Nacido en un momento en el que Madrid empezaba a expandirse entre campos y caminos de tierra, el barrio de Salamanca es fruto de una planificación esmerada, trazada con regla y compás, concebida como símbolo de modernidad y elegancia en una capital en plena transformación.
Para entender el nacimiento de este vecindario, debemos trasladarnos al siglo XIX, a lo largo del cual, la capital había experimentado un crecimiento poblacional significativo, impulsado por la Revolución Industrial y reformas políticas. En 1857, la ciudad tenía 271.254 habitantes, y se estimaba que en 100 años llegaría a 450.000 (cifra que se superó mucho antes, en 1887, cuando alcanzó los 470.283).

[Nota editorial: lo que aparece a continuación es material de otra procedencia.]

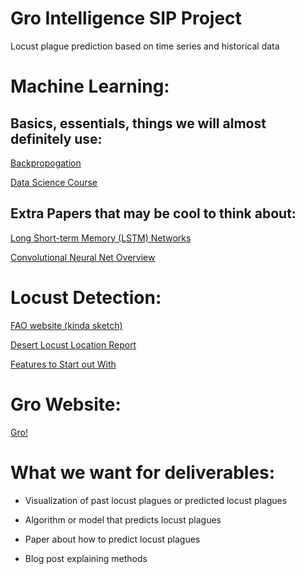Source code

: # Gro Intelligence SIP Project

Locust plague prediction based on time series and historical data

# Machine Learning:

## Basics, essentials, things we will almost definitely use:

[Backpropogation](https://mattmazur.com/2015/03/17/a-step-by-step-backpropagation-example/)

[Data Science Course](https://github.com/amarallab/Introduction-to-Python-Programming-and-Data-Science)

## Extra Papers that may be cool to think about:

[Long Short-term Memory (LSTM) Networks](colah.github.io/posts/2015-08-Understanding-LSTMs/)

[Convolutional Neural Net Overview](http://cs231n.github.io/convolutional-networks/)

# Locust Detection:

[FAO website (kinda sketch)](http://www.fao.org/ag/locusts/en/activ/DLIS/satel/index.html)

[Desert Locust Location Report](http://www.fao.org/ag/locusts/en/info/info/index.html)

[Features to Start out With](http://www.fao.org/ag/locusts/common/ecg/190/en/1996_EPPO_Cressman_Forecasting.pdf)

# Gro Website:

[Gro!](https://www.gro-intelligence.com/)

# What we want for deliverables:

- Visualization of past locust plagues or predicted locust plagues

- Algorithm or model that predicts locust plagues

- Paper about how to predict locust plagues

- Blog post explaining methods

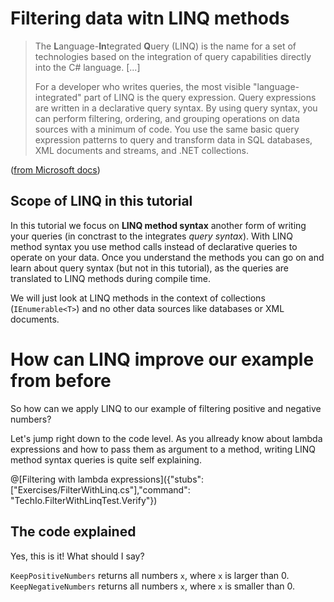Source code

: # Filtering data witn LINQ methods

> The **L**anguage-**In**tegrated **Q**uery (LINQ) is the name for a set of technologies based on the integration of query capabilities directly into the C# language. [...]
>
> For a developer who writes queries, the most visible "language-integrated" part of LINQ is the query expression. Query expressions are written in a declarative query syntax. By using query syntax, you can perform filtering, ordering, and grouping operations on data sources with a minimum of code. You use the same basic query expression patterns to query and transform data in SQL databases, XML documents and streams, and .NET collections.

([from Microsoft docs](https://docs.microsoft.com/en-us/dotnet/csharp/programming-guide/concepts/linq/))


## Scope of LINQ in this tutorial

In this tutorial we focus on **LINQ method syntax** another form of writing your queries (in conctrast to the integrates *query syntax*).
With LINQ method syntax you use method calls instead of declarative queries to operate on your data.
Once you understand the methods you can go on and learn about query syntax (but not in this tutorial), as the queries are translated to LINQ methods during compile time.

We will just look at LINQ methods in the context of collections (`IEnumerable<T>`) and no other data sources like databases or XML documents.


# How can LINQ improve our example from before

So how can we apply LINQ to our example of filtering positive and negative numbers?

Let's jump right down to the code level. 
As you allready know about lambda expressions and how to pass them as argument to a method, writing LINQ method syntax queries is quite self explaining.

@[Filtering with lambda expressions]({"stubs": ["Exercises/FilterWithLinq.cs"],"command": "TechIo.FilterWithLinqTest.Verify"})

## The code explained

Yes, this is it! What should I say?

`KeepPositiveNumbers` returns all numbers `x`, where `x` is larger than 0.
`KeepNegativeNumbers` returns all numbers `x`, where `x` is smaller than 0.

Este aumento de población amenazaba con desbordar la capacidad del casco histórico, generando problemas urbanos y de salud pública. Ante la situación, Isabel II pidió a su ministro de Fomento, Claudio Moyano, un proyecto de ensanche, que fue confiado al arquitecto Carlos María de Castro. El anteproyecto se aprobó en 1860.
El Plan Castro, que contemplaba las áreas de Moncloa, Chamberí, Arganzuela y barrio de Salamanca, proyectaba una ciudad higiénica y funcional, con calles anchas, alturas limitadas y amplias zonas verdes. La inspiración de este proyecto fueron las transformaciones urbanísticas de París, especialmente en la renovación llevada a cabo por Georges-Eugène Haussmann (1809-1891). La modernización de la capital francesa, con sus amplios bulevares, jardines públicos y un avanzado sistema de saneamiento, se convirtió en un modelo adaptable a las necesidades madrileñas del momento. Así, influenciado por el “Faubourg Saint-Germain”, el arquitecto trazó un plan ortogonal y racional que buscaba hacer una ciudad más ordenada, salubre y elegante, con avenidas como Serrano, que evocaban los bulevares parisinos.
Un marqués #muymonbull
A esta época tan fascinante perteneció Francisco de Cubas y González-Montes, más conocido como el Marqués de Cubas (1826-1899), una figura clave en la transformación de Madrid en una ciudad moderna. Arquitecto, aristócrata y visionario urbanista, su huella puede verse tanto en grandes obras como la catedral de la Almudena como en el crecimiento ordenado del barrio de Salamanca, del que fue uno de sus principales impulsores. A lo largo de su trayectoria, combinó su faceta de promotor con un fuerte compromiso por embellecer y modernizar la capital. Defendía una ciudad elegante, bien trazada, con amplias avenidas y espacios residenciales pensados para la nueva burguesía madrileña.
Parte de su legado aún puede admirarse en el paseo de Recoletos, donde se conservan dos de sus construcciones más representativas: el palacio del marqués de Alcañices (conocido hoy como el palacio del duque de Sexto), en el número 13, y el palacio de López-Dóriga y Salaverría, en el 15. Ambos edificios, con sus detalles arquitectónicos y su porte señorial, nos hablan de una época en la que Madrid soñaba con parecerse a las grandes capitales europeas. El marqués de Cubas fue, sin duda, uno de los que hicieron posible ese sueño.
Pero si hay un lugar donde el legado de Cubas se hace especialmente tangible, ese es su antigua residencia, convertida hoy en el espacio Monbull Jorge Juan. Un lugar exquisitamente reformado que conserva el esplendor original de la vivienda del arquitecto. Basta cruzar el umbral de Jorge Juan 15 para que la historia comience a revelarse en cada detalle. El acceso al inmueble se realiza por una impresionante escalinata de mármol de Carrara custodiada por un león alado, símbolo de poder y protección. Subiendo por sus peldaños resulta fácil imaginar el esplendor de una época en la que esta residencia era el reflejo del gusto y la visión del marqués.
A día de hoy, el espacio conserva elementos originales que hablan de su historia: el suelo de caoba y nogal con patrones geométricos, las chimeneas francesas, los radiadores de hierro fundido y la estructura de madera que sostenía las puertas correderas del salón. A todo ello se suman los cuatro balcones que se abren a la calle Jorge Juan, desde una luminosa sala principal decorada con frisos de yeso, que permiten imaginar la vida de una casa pensada para mirar y dejarse ver. Con unos 200 metros cuadrados, este lugar mantiene el equilibrio entre el encanto señorial del siglo XIX y las comodidades modernas, recordándonos que esta casa fue, en su día, un ejemplo adelantado a su tiempo.